Третья причина имеет собственно технологический характер. Уникальная констелляция нескольких факторов предопределила возможность формирования в России начала XXI века относительно мягкого авторитарного режима, не прибегающего к использованию массового насилия на большей части территории страны. Для обозначения специфических характеристик ненасильственного управления, не допускающего при этом реальной электоральной конкуренции можно использовать термин «гегемония», введённый итальянским марксистом А. Грамши.[482] «Господствующая группа, - писал Грамши, - осуществляет «гегемонию» над всем обществом… А интеллигенты – это «приказчики» господствующей группы, выполняющие вспомогательные функции, связанные с осуществлением этой группой социальной гегемонии и политической власти, … они помогают обеспечить «стихийное» согласие народных масс с тем направлением, которое навязывает обществу основная господствующая группа».[483] В России сложились идеальные условия для обеспечения процесса гегемонии.
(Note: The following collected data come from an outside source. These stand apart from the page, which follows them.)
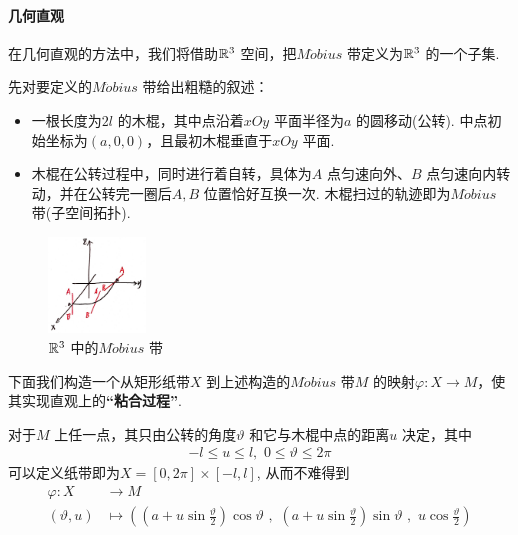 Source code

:  \vspace{2em}
 \paragraph{几何直观}
 	在几何直观的方法中，我们将借助$\mathbb{R}^3$ 空间，把$M\ddot{o}bius$ 带定义为$\mathbb{R}^3$ 的一个子集.
 	
 	\vspace{2em}
 	先对要定义的$M\ddot{o}bius$ 带给出粗糙的叙述：
 	\begin{itemize}
 		\item 一根长度为$2l$ 的木棍，其中点沿着$xOy$ 平面半径为$a$ 的圆移动(公转). 中点初始坐标为$(a , 0 , 0)$，且最初木棍垂直于$xOy$ 平面.
 		
 		\item 木棍在公转过程中，同时进行着自转，具体为$A$ 点匀速向外、$B$ 点匀速向内转动，并在公转完一圈后$A , B$ 位置恰好互换一次. 木棍扫过的轨迹即为$M\ddot{o}bius$ 带(子空间拓扑).
 	\end{itemize}
 	
 	\begin{figure}[htbp]  %
 		\centering  %
 		\includegraphics[width=0.23\textwidth]{figure/3.1.1-1} %
 		\caption{$\mathbb{R}^3$ 中的$M\ddot{o}bius$ 带} %
 		\label{pic 3.1.1-1}
 	\end{figure}
 
 	\newpage
 	下面我们构造一个从矩形纸带$X$ 到上述构造的$M\ddot{o}bius$ 带$M$ 的映射$\varphi : X \longrightarrow M$，使其实现直观上的\textbf{“粘合过程”}.
 	
 	\vspace{2em}
 	对于$M$ 上任一点，其只由公转的角度$\vartheta$ 和它与木棍中点的距离$u$ 决定，其中
 	\begin{align}
 		-l \leq u \leq l , \,\, 0 \leq \vartheta \leq 2\pi
 	\end{align}
	可以定义纸带即为$X = [0 , 2\pi] \times [-l , l]$, 从而不难得到
	\begin{align}
		\varphi : X &\longrightarrow M \\
		(\vartheta , u) &\longmapsto \left( (a + u\sin{\frac{\vartheta}{2}}) \cos{\vartheta} \,\, , \,\, (a + u\sin{\frac{\vartheta}{2}}) \sin{\vartheta} \,\, , \,\, u\cos{\frac{\vartheta}{2}} \right)
	\end{align}

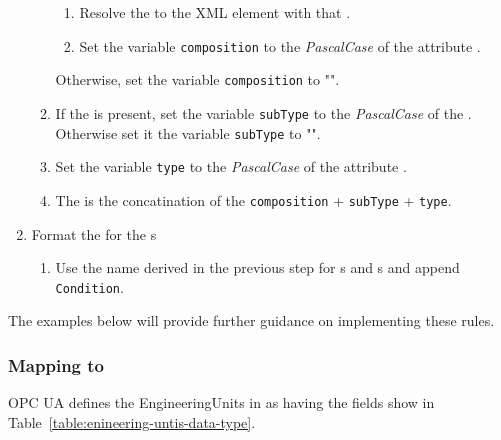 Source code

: \begin{enumerate}
\begin{enumerate}
\begin{enumerate}
        \item Resolve the  to the  XML element with that .
        \item Set the variable \texttt{composition} to the \textit{PascalCase} of the  attribute .
        \end{enumerate}
        Otherwise, set the variable \texttt{composition} to "".
    \item If the  is present, set the variable \texttt{subType} to the \textit{PascalCase} of the . Otherwise set it the variable \texttt{subType} to "".
    \item Set the variable \texttt{type} to the \textit{PascalCase} of the  attribute .
    \item The  is the concatination of the \texttt{composition} + \texttt{subType} + \texttt{type}.
    \end{enumerate}
\item Format the  for the  s
    \begin{enumerate}
    \item Use the name derived in the previous step for s and s and append \texttt{Condition}. 
    \end{enumerate}
\end{enumerate}

The examples below will provide further guidance on implementing these rules.

\subsubsection{Mapping   to }

OPC UA defines the EngineeringUnits  in \cite{UAPart8} as having the fields show in Table~\ref{table:enineering-untis-data-type}.

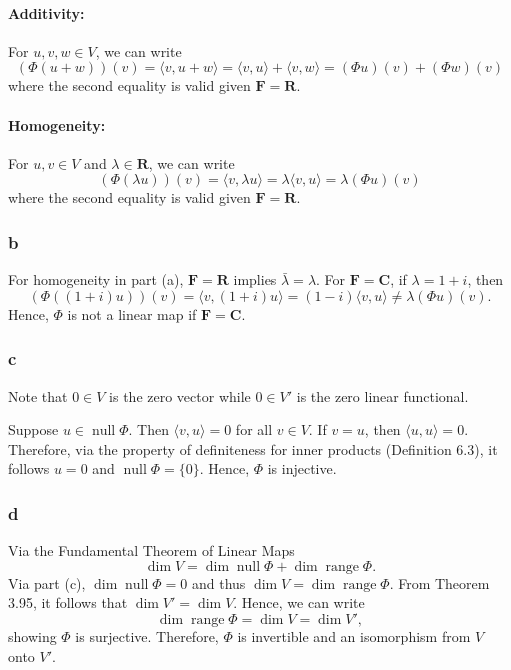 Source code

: \documentclass{article}
\begin{document}
\paragraph{Additivity:}
For $u,v,w\in V$, we can write
\[(\Phi(u+w))(v)=\langle v,u+w\rangle=\langle v,u\rangle+\langle v,w\rangle=(\Phi u)(v)+(\Phi w)(v)\]
where the second equality is valid given $\mathbf{F}=\mathbf{R}$.

\paragraph{Homogeneity:}
For $u,v\in V$ and $\lambda\in\mathbf{R}$, we can write
\[(\Phi(\lambda u))(v)=\langle v,\lambda u\rangle=\lambda\langle v, u\rangle=\lambda(\Phi u)(v) \]
where the second equality is valid given $\mathbf{F}=\mathbf{R}$.

\subsubsection*{b}
For homogeneity in part (a), $\mathbf{F}=\mathbf{R}$ implies $\bar{\lambda}=\lambda$. 
For $\mathbf{F}=\mathbf{C}$, if $\lambda=1+i$, then
\[(\Phi((1+i) u))(v)=\langle v,(1+i) u\rangle=(1-i)\langle v, u\rangle\neq \lambda(\Phi u)(v). \]
Hence, $\Phi$ is not a linear map if $\mathbf{F}=\mathbf{C}$.

\subsubsection*{c}
Note that $0\in V$ is the zero vector while $0\in V'$ is the zero linear functional. 

Suppose $u\in\operatorname{null}\Phi$. 
Then $\langle v,u\rangle=0$ for all $v\in V$. 
If $v=u$, then $\langle u,u\rangle=0$. 
Therefore, via the property of definiteness for inner products (Definition 6.3), it follows $u=0$ and $\operatorname{null}\Phi=\{0\}$. 
Hence, $\Phi$ is injective.

\subsubsection*{d}
Via the Fundamental Theorem of Linear Maps
\[\operatorname{dim}V=\operatorname{dim}\operatorname{null}\Phi+\operatorname{dim}\operatorname{range}\Phi.\]
Via part (c), $\operatorname{dim}\operatorname{null}\Phi=0$ and thus $\operatorname{dim}V=\operatorname{dim}\operatorname{range}\Phi$. 
From Theorem 3.95, it follows that $\dim V'=\dim V$. 
Hence, we can write
\[\operatorname{dim}\operatorname{range}\Phi=\dim V=\dim V',\]
showing $\Phi$ is surjective. 
Therefore, $\Phi$ is invertible and an isomorphism from $V$ onto $V'$.
\end{document}
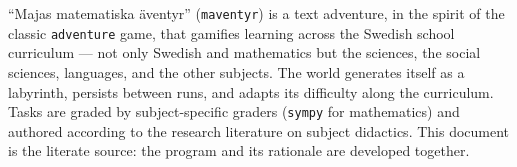 \enquote{Majas matematiska äventyr} (\texttt{maventyr}) is a text adventure,
in the spirit of the classic \texttt{adventure} game, that gamifies learning
across the Swedish school curriculum --- not only Swedish and mathematics but
the sciences, the social sciences, languages, and the other subjects.  The
world generates itself as a labyrinth, persists between runs, and adapts its
difficulty along the curriculum.  Tasks are graded by subject-specific graders
(\texttt{sympy} for mathematics) and authored according to the research
literature on subject didactics.  This document is the literate source: the
program and its rationale are developed together.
Массовые коммуникации по своей природе иерархичны и манипулятивны, поскольку не предполагают равенства между коммуникатором и аудиторией. Однако разнообразие коммуникативных каналов при относительно невысоком барьере, ограничивающем вхождение на рынок массовой информации, позволяет смягчить манипулятивный эффект за счёт конкуренции сосуществующих интерпретаций реальности. Когда конкурирующие СМИ предлагают публике достаточное количество фактической и ценностной информации, а сама публика обладает хотя бы минимально необходимым уровнем компетенции, возникают предпосылки для формирования противостоящей иерархическому манипулированию «публичной сферы» в терминологии Ю. Хабермаса.[484] Как остроумно заметил полтора века назад А. де Токвиль: «… единственное средство нейтрализовать влияние газет - это увеличить их количество».[485]
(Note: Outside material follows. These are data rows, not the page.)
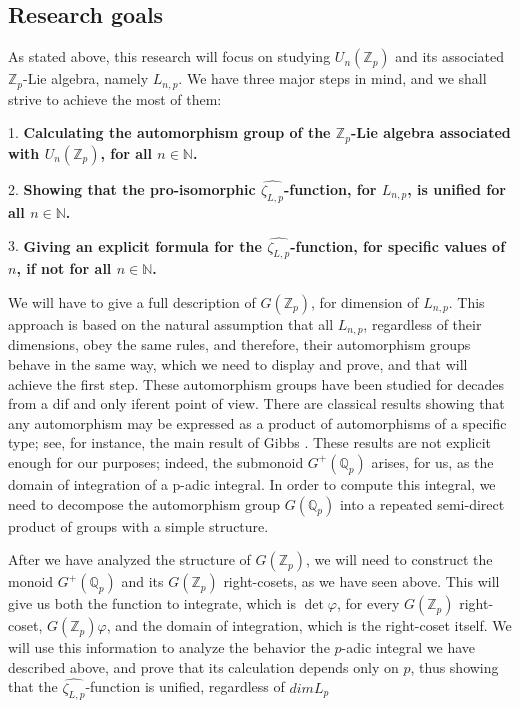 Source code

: \documentclass[12pt]{article}
\begin{document}
\subsection{Research goals}
As stated above, this research will focus on studying $U_n(\mathbb{Z}_p)$ and its associated $\mathbb{Z}_p$-Lie algebra, namely $L_{n,p}$. We have three major steps in mind, and we shall strive to achieve the most of them:\par
1. \textbf{Calculating the automorphism group of the $\mathbb{Z}_p$-Lie algebra associated with $U_n(\mathbb{Z}_p)$, for all $n\in\mathbb{N}$.}\par
2. \textbf{Showing that the pro-isomorphic $\hat{\zeta_{L,p}}$-function, for $L_{n,p}$, is unified for all $n\in\mathbb{N}$.}\par
3. \textbf{Giving an explicit formula for the $\hat{\zeta_{L,p}}$-function, for specific values of $n$, if not for all $n\in\mathbb{N}$.}\par
We will have to give a full description of $G(\mathbb{Z}_p)$, for dimension of $L_{n,p}$. This approach is based on the natural assumption that all $L_{n,p}$, regardless of their dimensions, obey the same rules, and therefore, their automorphism groups behave in the same way, which we need to display and prove, and that will achieve the first step.
These automorphism groups have been studied for decades from a dif and only iferent point of view.  There are classical results showing that any automorphism may be expressed as a product of automorphisms of a specific type; see, for instance, the main result of Gibbs \cite{Gibbs}.  These results are not explicit enough for our purposes; indeed, the submonoid $G^+(\mathbb{Q}_p)$ arises, for us, as the domain of integration of a p-adic integral.  In order to compute this integral, we need to decompose the automorphism group $G(\mathbb{Q}_p)$ into a repeated semi-direct product of groups with a simple structure.
\par
After we have analyzed the structure of $G(\mathbb{Z}_p)$, we will need to construct the monoid $G^{+}(\mathbb{Q}_p)$ and its $G(\mathbb{Z}_p)$ right-cosets, as we have seen above. This will give us both the function to integrate, which is $\det\varphi$, for every $G(\mathbb{Z}_p)$ right-coset, $G(\mathbb{Z}_p)\varphi$, and the domain of integration, which is the right-coset itself. We will use this information to analyze the behavior the $p$-adic integral we have described above, and prove that its calculation depends only on $p$, thus showing that the $\hat{\zeta_{L,p}}$-function is unified, regardless of $dimL_p$
\end{document}
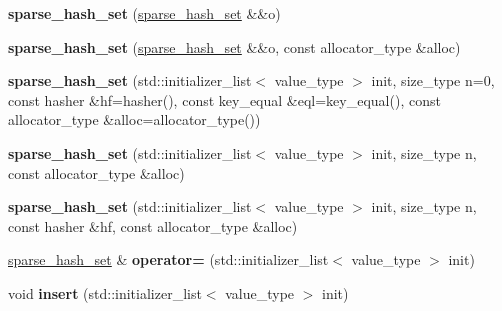 \begin{DoxyCompactItemize}
\item 
{\bfseries sparse\+\_\+hash\+\_\+set} (\hyperlink{classspp___1_1sparse__hash__set}{sparse\+\_\+hash\+\_\+set} \&\&o)\hypertarget{classspp___1_1sparse__hash__set_add9da1edd0289f1460bd2a869ce0b083}{}\label{classspp___1_1sparse__hash__set_add9da1edd0289f1460bd2a869ce0b083}

\item 
{\bfseries sparse\+\_\+hash\+\_\+set} (\hyperlink{classspp___1_1sparse__hash__set}{sparse\+\_\+hash\+\_\+set} \&\&o, const allocator\+\_\+type \&alloc)\hypertarget{classspp___1_1sparse__hash__set_a5fa0c5c142a1d2a859f45e0f82510863}{}\label{classspp___1_1sparse__hash__set_a5fa0c5c142a1d2a859f45e0f82510863}

\item 
{\bfseries sparse\+\_\+hash\+\_\+set} (std\+::initializer\+\_\+list$<$ value\+\_\+type $>$ init, size\+\_\+type n=0, const hasher \&hf=hasher(), const key\+\_\+equal \&eql=key\+\_\+equal(), const allocator\+\_\+type \&alloc=allocator\+\_\+type())\hypertarget{classspp___1_1sparse__hash__set_ac11172613cd9e2719f5cdac483f74261}{}\label{classspp___1_1sparse__hash__set_ac11172613cd9e2719f5cdac483f74261}

\item 
{\bfseries sparse\+\_\+hash\+\_\+set} (std\+::initializer\+\_\+list$<$ value\+\_\+type $>$ init, size\+\_\+type n, const allocator\+\_\+type \&alloc)\hypertarget{classspp___1_1sparse__hash__set_a4d62fa4494629e77596e217431c58f10}{}\label{classspp___1_1sparse__hash__set_a4d62fa4494629e77596e217431c58f10}

\item 
{\bfseries sparse\+\_\+hash\+\_\+set} (std\+::initializer\+\_\+list$<$ value\+\_\+type $>$ init, size\+\_\+type n, const hasher \&hf, const allocator\+\_\+type \&alloc)\hypertarget{classspp___1_1sparse__hash__set_a3a73cc64b5773eea24935ffcec136adc}{}\label{classspp___1_1sparse__hash__set_a3a73cc64b5773eea24935ffcec136adc}

\item 
\hyperlink{classspp___1_1sparse__hash__set}{sparse\+\_\+hash\+\_\+set} \& {\bfseries operator=} (std\+::initializer\+\_\+list$<$ value\+\_\+type $>$ init)\hypertarget{classspp___1_1sparse__hash__set_aeb627cec234b4426538024862fd4fba1}{}\label{classspp___1_1sparse__hash__set_aeb627cec234b4426538024862fd4fba1}

\item 
void {\bfseries insert} (std\+::initializer\+\_\+list$<$ value\+\_\+type $>$ init)\hypertarget{classspp___1_1sparse__hash__set_a652382c468aacf25cec7664a2fb53998}{}\label{classspp___1_1sparse__hash__set_a652382c468aacf25cec7664a2fb53998}


\end{DoxyCompactItemize}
Если же входной барьер на рынок массовых коммуникаций велик, а количество популярных СМИ ограничено, возникает реальная возможность для монополизации рынка в интересах гегемонистского доминирования. Именно такая ситуация и сложилась в России 1990-х годов, когда «самая читающая страна в мире» в одночасье превратилась в «общество телезрителей».[486] Существенное снижение доходов большинства населения в начале 90-х годов обусловило отказ от платных источников информации (газет и журналов) в пользу бесплатного телевидения.
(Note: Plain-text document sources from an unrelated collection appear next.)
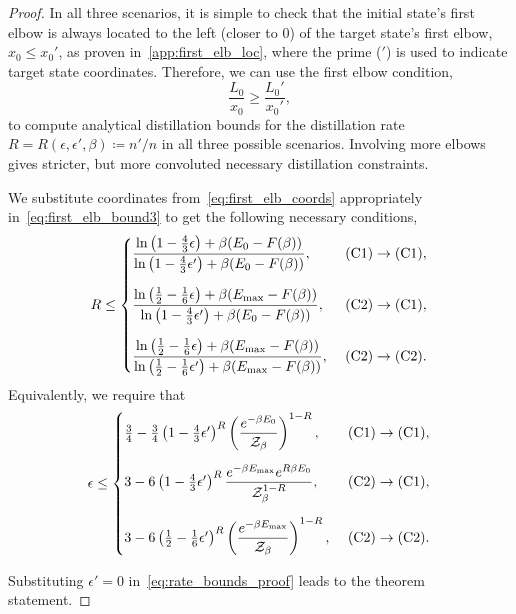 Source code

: \documentclass[pra,
aps,
twocolumn,
superscriptaddress,
groupedaddress,
nofootinbib,
reprint
]{revtex4-1}
\begin{document}
\begin{proof}
In all three scenarios, it is simple to check that the initial state's first elbow is always located to the left (closer to $0$) of the target state's first elbow, $x_0 \leq x_0'$, as proven in~\cref{app:first_elb_loc}, where the prime ($'$) is used to indicate target state coordinates.
Therefore, we can use the first elbow condition,
\begin{equation}\label{eq:first_elb_bound3}
	\frac{L_0}{x_0} \geq \frac{L_0'}{x_0'},
\end{equation}
to compute analytical distillation bounds for the distillation rate $R = R(\epsilon, \epsilon', \beta) \coloneqq n'/n$ in all three possible scenarios.
Involving more elbows gives stricter, but more convoluted necessary distillation constraints.

We substitute coordinates from~\cref{eq:first_elb_coords} appropriately in~\cref{eq:first_elb_bound3} to get the following necessary conditions,
\begin{equation}\label{eq:rate_bounds_proof}
	R \leq
	\begin{cases}
		\dfrac{\ln{\big( 1-\frac{4}{3}\epsilon \big)} + \beta (E_0 - F(\beta))}{\ln{\big( 1-\frac{4}{3}\epsilon' \big)} + \beta (E_0 - F(\beta))},\ &\rm{(C1)} \rightarrow \rm{(C1)}, \vspace{10pt}\\
		\dfrac{\ln{\big( \frac{1}{2}-\frac{1}{6}\epsilon \big)} + \beta (E_{\rm{max}} - F(\beta))}{\ln{\big( 1-\frac{4}{3}\epsilon' \big)} + \beta (E_0 - F(\beta))},\ &\rm{(C2)} \rightarrow \rm{(C1)}, \vspace{10pt}\\
		\dfrac{\ln{\big( \frac{1}{2}-\frac{1}{6}\epsilon \big)} + \beta (E_{\rm{max}} - F(\beta))}{\ln{\big( \frac{1}{2}-\frac{1}{6}\epsilon' \big)} + \beta (E_{\rm{max}} - F(\beta))},\ &\rm{(C2)} \rightarrow \rm{(C2)}.
	\end{cases}
\end{equation}
Equivalently, we require that
\begin{equation}\label{eq:error_bounds_proof}
	\epsilon \leq
	\begin{cases}
		\frac{3}{4} - \frac{3}{4} \left( 1 - \frac{4}{3}\epsilon' \right)^{R} \left( \dfrac{e^{-\beta E_0}}{\Z_\beta} \right)^{1 - R},\ &\rm{(C1)} \rightarrow \rm{(C1)}, \vspace{10pt}\\
		3 - 6 \left( 1 - \frac{4}{3}\epsilon' \right)^{R} \dfrac{e^{-\beta E_{\rm{max}}} e^{R\beta E_0}}{\Z_\beta^{1-R}},\ &\rm{(C2)} \rightarrow \rm{(C1)}, \vspace{10pt}\\
		3 - 6 \left( \frac{1}{2} - \frac{1}{6}\epsilon' \right)^{R} \left( \dfrac{e^{-\beta E_{\rm{max}}}}{\Z_\beta} \right)^{1 - R},\ &\rm{(C2)} \rightarrow \rm{(C2)}.
	\end{cases}
\end{equation}

Substituting $\epsilon' = 0$ in~\cref{eq:rate_bounds_proof} leads to the theorem statement.

\end{proof}
\end{document}
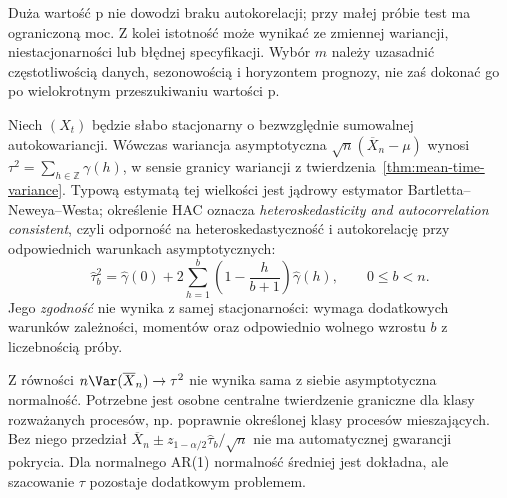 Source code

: \begin{uwaga}
Duża wartość p nie dowodzi braku autokorelacji;
przy małej próbie test ma ograniczoną moc.
Z kolei istotność może wynikać ze zmiennej
wariancji, niestacjonarności lub błędnej specyfikacji.
Wybór $m$ należy uzasadnić częstotliwością danych,
sezonowością i horyzontem prognozy, nie zaś dokonać
go po wielokrotnym przeszukiwaniu wartości p.
\end{uwaga}

\begin{stwierdzenie}
\label{prop:hac}
Niech $(X_t)$ będzie słabo stacjonarny o bezwzględnie
sumowalnej autokowariancji. Wówczas wariancja
asymptotyczna $\sqrt n(\overline X_n-\mu)$ wynosi
$\tau^2=\sum_{h\in\mathbb Z}\gamma(h)$, w sensie
granicy wariancji z twierdzenia~\ref{thm:mean-time-variance}.
Typową estymatą tej wielkości jest jądrowy estymator
Bartletta--Neweya--Westa; określenie HAC oznacza
\emph{heteroskedasticity and autocorrelation consistent},
czyli odporność na heteroskedastyczność i autokorelację
przy odpowiednich warunkach asymptotycznych:
\[
 \widehat\tau^2_b=\widehat\gamma(0)+
 2\sum_{h=1}^{b}\left(1-\frac{h}{b+1}\right)
 \widehat\gamma(h),\qquad 0\le b<n.
\]
Jego \emph{zgodność} nie wynika z samej stacjonarności:
wymaga dodatkowych warunków zależności, momentów oraz
odpowiednio wolnego wzrostu $b$ z liczebnością próby.
\end{stwierdzenie}

\begin{uwaga}
Z równości $n\Var(\overline X_n)\to\tau^2$
nie wynika sama z siebie asymptotyczna normalność.
Potrzebne jest osobne centralne twierdzenie graniczne
dla klasy rozważanych procesów, np. poprawnie określonej
klasy procesów mieszających. Bez niego przedział
$\overline X_n\pm z_{1-\alpha/2}\widehat\tau_b/\sqrt n$
nie ma automatycznej gwarancji pokrycia. Dla
normalnego AR(1) normalność średniej jest dokładna,
ale szacowanie $\tau$ pozostaje dodatkowym problemem.
\end{uwaga}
Телевидение в принципе способствует ослаблению критической рефлексии зрителей, поскольку визуальная информация инстинктивно воспринимается аудиторией как не опосредованная журналистской интерпретацией, в отличие, к примеру, от печатных текстов, у которых всегда есть автор. Для того чтобы осознать сконструированный характер видео-реальности, требуется определённое усилие и некоторый опыт взаимодействия с медиа-сообществом. Специалисты в области психологии массовых коммуникаций отмечают, что даже в устойчивом демократическом государстве в подростковой среде распространённость авторитарных личностных установок прямо связана с количеством времени, проводимого у телевизионного экрана. Как утверждают приверженцы методологии «культивационного анализа», чем меньше времени тратится на просмотр телевизионных программ, тем больше вероятность размывания авторитарных установок по мере взросления индивида.[487] В стране с недолгим опытом ограниченного плюрализма в СМИ большая часть населения находится в ситуации, аналогичной подростковой. Если же учесть фактор однообразия политической информации, распространяемой на основных федеральных телевизионных каналах, то не приходится удивляться, что российское «общество телезрителей» постепенно превращается в авторитарное общество.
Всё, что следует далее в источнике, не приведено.